#### [What you need to do]
The records underneath are to be repeated exactly, with the pictures left out.

#### [Data for analysis]
>>>

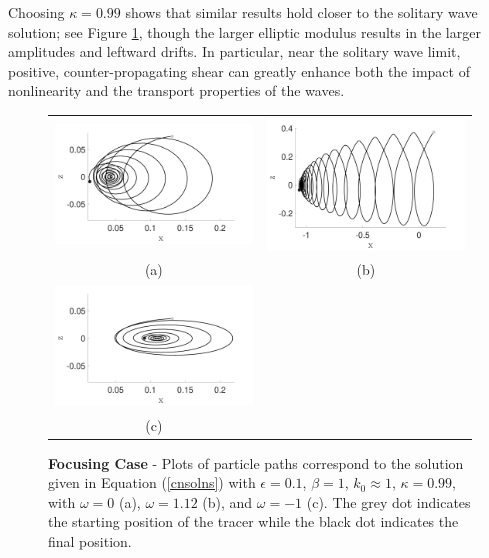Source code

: \documentclass{JFM_Style/jfm}
\begin{document}
Choosing $\kappa=0.99$ shows that similar results hold closer to the solitary wave solution; see Figure \ref{fig:foc_kap_pt99}, though the larger elliptic modulus results in the larger amplitudes and leftward drifts.  In particular, near the solitary wave limit, positive, counter-propagating shear can greatly enhance both the impact of nonlinearity and the transport properties of the waves.    
\begin{figure}
\centering
\begin{tabular}{cc}
\includegraphics[width=.48\textwidth]{track_ep_pt1_tf_1_w_0_kap_pt99_foc} & \includegraphics[width=.48\textwidth]{track_ep_pt1_tf_1_w_1pt12_kap_pt99_foc} \\
(a) & (b) \\ 
\includegraphics[width=.48\textwidth]{track_ep_pt1_tf_1_w_n1_kap_pt99_foc} & \\
(c) & 
\end{tabular}
\caption{\small {\bf Focusing Case} - Plots of particle paths correspond to the solution given in Equation (\ref{cnsolns}) with $\epsilon=0.1$, $\beta=1$, $k_{0}\approx 1$, $\kappa=0.99$, with $\omega=0$ (a), $\omega=1.12$ (b), and $\omega=-1$ (c). The grey dot indicates the starting position of the tracer while the black dot indicates the final position.}
\label{fig:foc_kap_pt99}
\end{figure}
\end{document}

<<<

#### [Answer for the task]
Source code

: \documentclass{JFM_Style/jfm}
\begin{document}
Choosing $\kappa=0.99$ shows that similar results hold closer to the solitary wave solution; see Figure \ref{fig:foc_kap_pt99}, though the larger elliptic modulus results in the larger amplitudes and leftward drifts.  In particular, near the solitary wave limit, positive, counter-propagating shear can greatly enhance both the impact of nonlinearity and the transport properties of the waves.    
\begin{figure}
\centering
\begin{tabular}{cc}
\includegraphics[width=.48\textwidth]{track_ep_pt1_tf_1_w_0_kap_pt99_foc} & \includegraphics[width=.48\textwidth]{track_ep_pt1_tf_1_w_1pt12_kap_pt99_foc} \\
(a) & (b) \\ 
\includegraphics[width=.48\textwidth]{track_ep_pt1_tf_1_w_n1_kap_pt99_foc} & \\
(c) & 
\end{tabular}
\caption{\small {\bf Focusing Case} - Plots of particle paths correspond to the solution given in Equation (\ref{cnsolns}) with $\epsilon=0.1$, $\beta=1$, $k_{0}\approx 1$, $\kappa=0.99$, with $\omega=0$ (a), $\omega=1.12$ (b), and $\omega=-1$ (c). The grey dot indicates the starting position of the tracer while the black dot indicates the final position.}
\label{fig:foc_kap_pt99}
\end{figure}
\end{document}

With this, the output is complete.